Hmm, I withdraw my question realizing that you want these comments
indented the same as the line they relate to.

> About matching, maybe I can match also the number after SAF-, this should be 
> enough,
> 
> […] grep -El '^[[:blank:]]*\/\*[[:space:]]+SAF-[0-9]+.*\*\/$$’ […]

I'd like to suggest to go one tiny step further (and once again to
drop the escaping of slashes):

'^[[:blank:]]*/\*[[:space:]]+SAF-[0-9]+-.*\*/$$'

>>> Now analysis-build-coverity will be called, the best match is 
>>> analysis-build-%, so again the dependency
>>> which is analysis-parse-tags-%, will be translated to 
>>> analysis-parse-tags-coverity.
>>>
>>> Now analysis-parse-tags-coverity will be called, the best match is 
>>> analysis-parse-tags-%, so the % will
>>> Have the ‘coverity’ value and in the dependency we will have 
>>> $(objtree)/%.sed -> $(objtree)/coverity.sed.
>>>
>>> Looking for $(objtree)/coverity.sed the best match is $(objtree)/%.sed, 
>>> which will have $(JUSTIFICATION_FILES)
>>> and the python script in the dependency, here we will use the second 
>>> expansion to solve
>>> $(XEN_ROOT)/docs/misra/false-positive-$$*.json in 
>>> $(XEN_ROOT)/docs/misra/false-positive-coverity.json
>>>
>>> So now after analysis-parse-tags-coverity has ended its dependency it will 
>>> start with its recipe, after it finishes,
>>> the recipe of analysis-build-coverity will start and it will call make to 
>>> actually build Xen.
>>
>> Okay, I see now - this building of Xen really _is_ independent of the
>> checker chosen.
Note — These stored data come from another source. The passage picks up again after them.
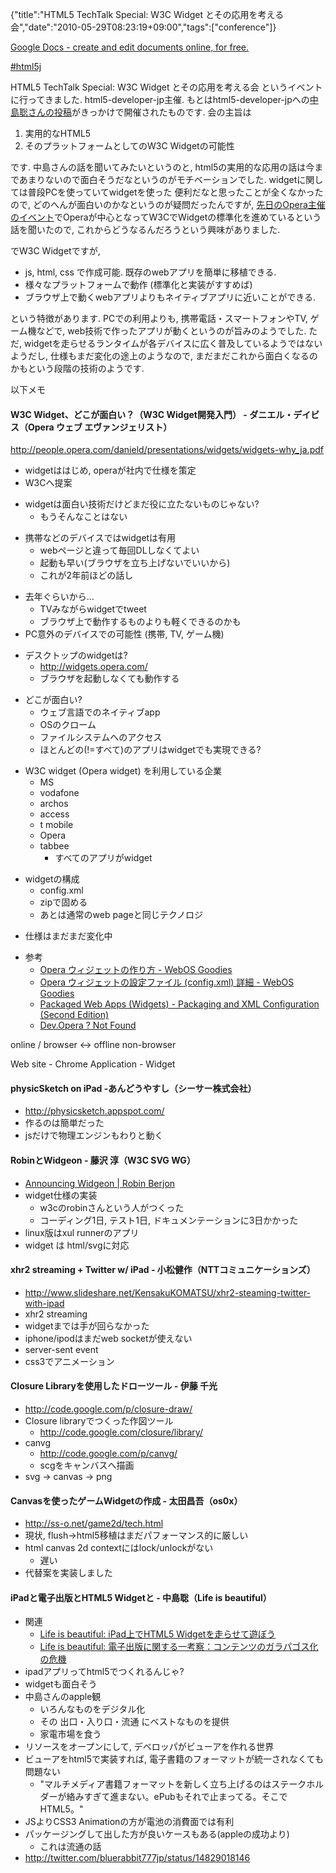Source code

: {"title":"HTML5 TechTalk Special: W3C Widget とその応用を考える会","date":"2010-05-29T08:23:19+09:00","tags":["conference"]}

<!-- DATE: 2010-05-28T23:23:19+00:00 -->
<!-- OLDURL: http://d.hatena.ne.jp/cou929_la/20100528/ -->


<div class="section">
<p><a href="http://docs.google.com/View?id=dfwmsc7v_132gnp58vhp" target="_blank">Google Docs - create and edit documents online, for free.</a></p>
<p><a href="http://twitter.com/#search?q=%23html5j" target="_blank">#html5j</a></p>
<p>HTML5 TechTalk Special: W3C Widget とその応用を考える会 というイベントに行ってきました. html5-developer-jp主催. もとはhtml5-developer-jpへの<a href="http://groups.google.co.jp/group/html5-developers-jp/browse_thread/thread/4b313b477fb20320" target="_blank">中島聡さんの投稿</a>がきっかけで開催されたものです. 会の主旨は</p>

<ol>
<li>実用的なHTML5</li>
<li>そのプラットフォームとしてのW3C Widgetの可能性</li>
</ol>
<p>です. 中島さんの話を聞いてみたいというのと, html5の実用的な応用の話は今まであまりないので面白そうだなというのがモチベーションでした. widgetに関しては普段PCを使っていてwidgetを使った 便利だなと思ったことが全くなかったので, どのへんが面白いのかなというのが疑問だったんですが, <a href="http://my.opera.com/chooseopera-Japan/blog/2010/04/21/tomorrow-s-web-today" target="_blank">先日のOpera主催のイベント</a>でOperaが中心となってW3CでWidgetの標準化を進めているという話を聞いたので, これからどうなるんだろうという興味がありました.</p>
<p>でW3C Widgetですが, </p>

<ul>
<li> js, html, css で作成可能. 既存のwebアプリを簡単に移植できる.</li>
<li> 様々なプラットフォームで動作 (標準化と実装がすすめば)</li>
<li> ブラウザ上で動くwebアプリよりもネイティブアプリに近いことができる.</li>
</ul>
<p>という特徴があります. PCでの利用よりも, 携帯電話・スマートフォンやTV, ゲーム機などで, web技術で作ったアプリが動くというのが旨みのようでした. ただ, widgetを走らせるランタイムが各デバイスに広く普及しているようではないようだし, 仕様もまだ変化の途上のようなので, まだまだこれから面白くなるのかもという段階の技術のようです.</p>
<p>以下メモ</p>
<h4>W3C Widget、どこが面白い？（W3C Widget開発入門） - ダニエル・デイビス（Opera ウェブ エヴァンジェリスト）</h4>
<p><a href="http://people.opera.com/danield/presentations/widgets/widgets-why_ja.pdf" target="_blank">http://people.opera.com/danield/presentations/widgets/widgets-why_ja.pdf</a></p>

<ul>
<li> widgetははじめ, operaが社内で仕様を策定</li>
<li> W3Cへ提案</li>
</ul>

<ul>
<li> widgetは面白い技術だけどまだ役に立たないものじゃない?

<ul>
<li> もうそんなことはない</li>
</ul>
</li>
</ul>

<ul>
<li> 携帯などのデバイスではwidgetは有用

<ul>
<li> webページと違って毎回DLしなくてよい</li>
<li> 起動も早い(ブラウザを立ち上げないでいいから)</li>
<li> これが2年前ほどの話し</li>
</ul>
</li>
</ul>

<ul>
<li> 去年ぐらいから...

<ul>
<li> TVみながらwidgetでtweet</li>
<li> ブラウザ上で動作するものよりも軽くできるのかも</li>
</ul>
</li>
<li> PC意外のデバイスでの可能性 (携帯, TV, ゲーム機)</li>
</ul>

<ul>
<li> デスクトップのwidgetは?

<ul>
<li> <a href="http://widgets.opera.com/" target="_blank">http://widgets.opera.com/</a></li>
<li> ブラウザを起動しなくても動作する</li>
</ul>
</li>
</ul>

<ul>
<li> どこが面白い?

<ul>
<li> ウェブ言語でのネイティブapp</li>
<li> OSのクローム</li>
<li> ファイルシステムへのアクセス</li>
<li> ほとんどの(!=すべて)のアプリはwidgetでも実現できる?</li>
</ul>
</li>
</ul>

<ul>
<li> W3C widget (Opera widget) を利用している企業

<ul>
<li> MS</li>
<li> vodafone</li>
<li> archos</li>
<li> access</li>
<li> t mobile</li>
<li> Opera</li>
<li> tabbee

<ul>
<li> すべてのアプリがwidget</li>
</ul>
</li>
</ul>
</li>
</ul>

<ul>
<li> widgetの構成

<ul>
<li> config.xml</li>
<li> zipで固める</li>
<li> あとは通常のweb pageと同じテクノロジ</li>
</ul>
</li>
</ul>

<ul>
<li> 仕様はまだまだ変化中</li>
</ul>

<ul>
<li> 参考

<ul>
<li> <a href="http://webos-goodies.jp/archives/getting_started_with_opera_widgets.html" target="_blank">Opera ウィジェットの作り方 - WebOS Goodies</a></li>
<li> <a href="http://webos-goodies.jp/archives/opera_widgets_config_xml.html" target="_blank">Opera ウィジェットの設定ファイル (config.xml) 詳細 - WebOS Goodies</a></li>
<li> <a href="http://www.w3.org/TR/widgets" target="_blank">Packaged Web Apps (Widgets) - Packaging and XML Configuration (Second Edition)</a></li>
<li> <a href="http://dev.opera.com/articles/view/opera-widgets-sdk" target="_blank">Dev.Opera ? Not Found</a></li>
</ul>
</li>
</ul>
<p>online / browser <-> offline non-browser</p>
<p>Web site - Chrome Application - Widget</p>
<h4>physicSketch on iPad -あんどうやすし（シーサー株式会社）</h4>

<ul>
<li> <a href="http://physicsketch.appspot.com/" target="_blank">http://physicsketch.appspot.com/</a></li>
<li> 作るのは簡単だった</li>
<li> jsだけで物理エンジンもわりと動く</li>
</ul>
<h4>RobinとWidgeon - 藤沢 淳（W3C SVG WG）</h4>

<ul>
<li> <a href="http://berjon.com/blog/2009/11/announcing-widgeon.html" target="_blank">Announcing Widgeon | Robin Berjon</a></li>
<li> widget仕様の実装

<ul>
<li> w3cのrobinさんという人がつくった</li>
<li> コーディング1日, テスト1日, ドキュメンテーションに3日かかった</li>
</ul>
</li>
<li> linux版はxul runnerのアプリ</li>
<li> widget は html/svgに対応</li>
</ul>
<h4>xhr2 streaming + Twitter w/ iPad - 小松健作（NTTコミュニケーションズ）</h4>

<ul>
<li> <a href="http://www.slideshare.net/KensakuKOMATSU/xhr2-steaming-twitter-with-ipad" target="_blank">http://www.slideshare.net/KensakuKOMATSU/xhr2-steaming-twitter-with-ipad</a></li>
<li> xhr2 streaming</li>
<li> widgetまでは手が回らなかった</li>
<li> iphone/ipodはまだweb socketが使えない</li>
<li> server-sent event</li>
<li> css3でアニメーション</li>
</ul>
<h4>Closure Libraryを使用したドローツール - 伊藤 千光</h4>

<ul>
<li> <a href="http://code.google.com/p/closure-draw/" target="_blank">http://code.google.com/p/closure-draw/</a></li>
<li> Closure libraryでつくった作図ツール

<ul>
<li> <a href="http://code.google.com/closure/library/" target="_blank">http://code.google.com/closure/library/</a></li>
</ul>
</li>
<li> canvg

<ul>
<li> <a href="http://code.google.com/p/canvg/" target="_blank">http://code.google.com/p/canvg/</a></li>
<li> scgをキャンバスへ描画</li>
</ul>
</li>
<li> svg -> canvas -> png</li>
</ul>
<h4>Canvasを使ったゲームWidgetの作成 - 太田昌吾（os0x）</h4>

<ul>
<li> <a href="http://ss-o.net/game2d/tech.html" target="_blank">http://ss-o.net/game2d/tech.html</a></li>
<li> 現状, flush->html5移植はまだパフォーマンス的に厳しい</li>
<li> html canvas 2d contextにはlock/unlockがない

<ul>
<li> 遅い</li>
</ul>
</li>
<li> 代替案を実装しました</li>
</ul>
<h4>iPadと電子出版とHTML5 Widgetと - 中島聡（Life is beautiful）</h4>

<ul>
<li> 関連

<ul>
<li> <a href="http://satoshi.blogs.com/life/2010/05/ipad_and_widget.html" target="_blank">Life is beautiful: iPad上でHTML5 Widgetを走らせて遊ぼう</a></li>
<li> <a href="http://satoshi.blogs.com/life/2010/05/html5andebook.html" target="_blank">Life is beautiful: 電子出版に関する一考察：コンテンツのガラパゴス化の危機</a></li>
</ul>
</li>
<li> ipadアプリってhtml5でつくれるんじゃ?</li>
<li> widgetも面白そう</li>
<li> 中島さんのapple観

<ul>
<li> いろんなものをデジタル化</li>
<li> その 出口・入り口・流通 にベストなものを提供</li>
<li> 家電市場を食う</li>
</ul>
</li>
<li> リソースをオープンにして, デベロッパがビューアを作れる世界</li>
<li> ビューアをhtml5で実装すれば, 電子書籍のフォーマットが統一されなくても問題ない

<ul>
<li> "マルチメディア書籍フォーマットを新しく立ち上げるのはステークホルダーが絡みすぎて進まない。ePubもそれで止まってる。そこでHTML5。"</li>
</ul>
</li>
<li> JSよりCSS3 Animationの方が電池の消費面では有利</li>
<li> パッケージングして出した方が良いケースもある(appleの成功より)

<ul>
<li> これは流通の話</li>
</ul>
</li>
<li> <a href="http://twitter.com/bluerabbit777jp/status/14829018146" target="_blank">http://twitter.com/bluerabbit777jp/status/14829018146</a></li>
</ul>
</div>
I'm not sure though whether it is a good idea to
>> integrate all this, including ...
>>
>>> After the build finishes, if the status is good, the 
>>> analysis-build-coverity has finished and the _analysis-coverity
>>> recipe can now run, it will call make with the analysis-clean target, 
>>> restoring any <file>.{c,h}.safparse to <file>.{c,h}.
>>
>> ... the subsequent cleaning. The state of the _source_ tree after a
>> build failure would be different from that after a successful build.
>> Personally I consider this at best surprising.
>>
>> I wonder whether instead there could be a shell(?) script driving a
>> sequence of make invocations, leaving the new make goals all be self-
>> contained. Such a script could revert the source tree to its original
>> state even upon build failure by default, with an option allowing to
>> suppress this behavior.
> 
> Instead of adding another tool, so another layer to the overall system, I 
> would be more willing to add documentation
> about this process, explaining how to use the analysis-* build targets, what 
> to expect after a successful run and what
> to expect after a failure.
> 
> What do you think?

Personally I'd prefer make goals to behave as such, with no surprises.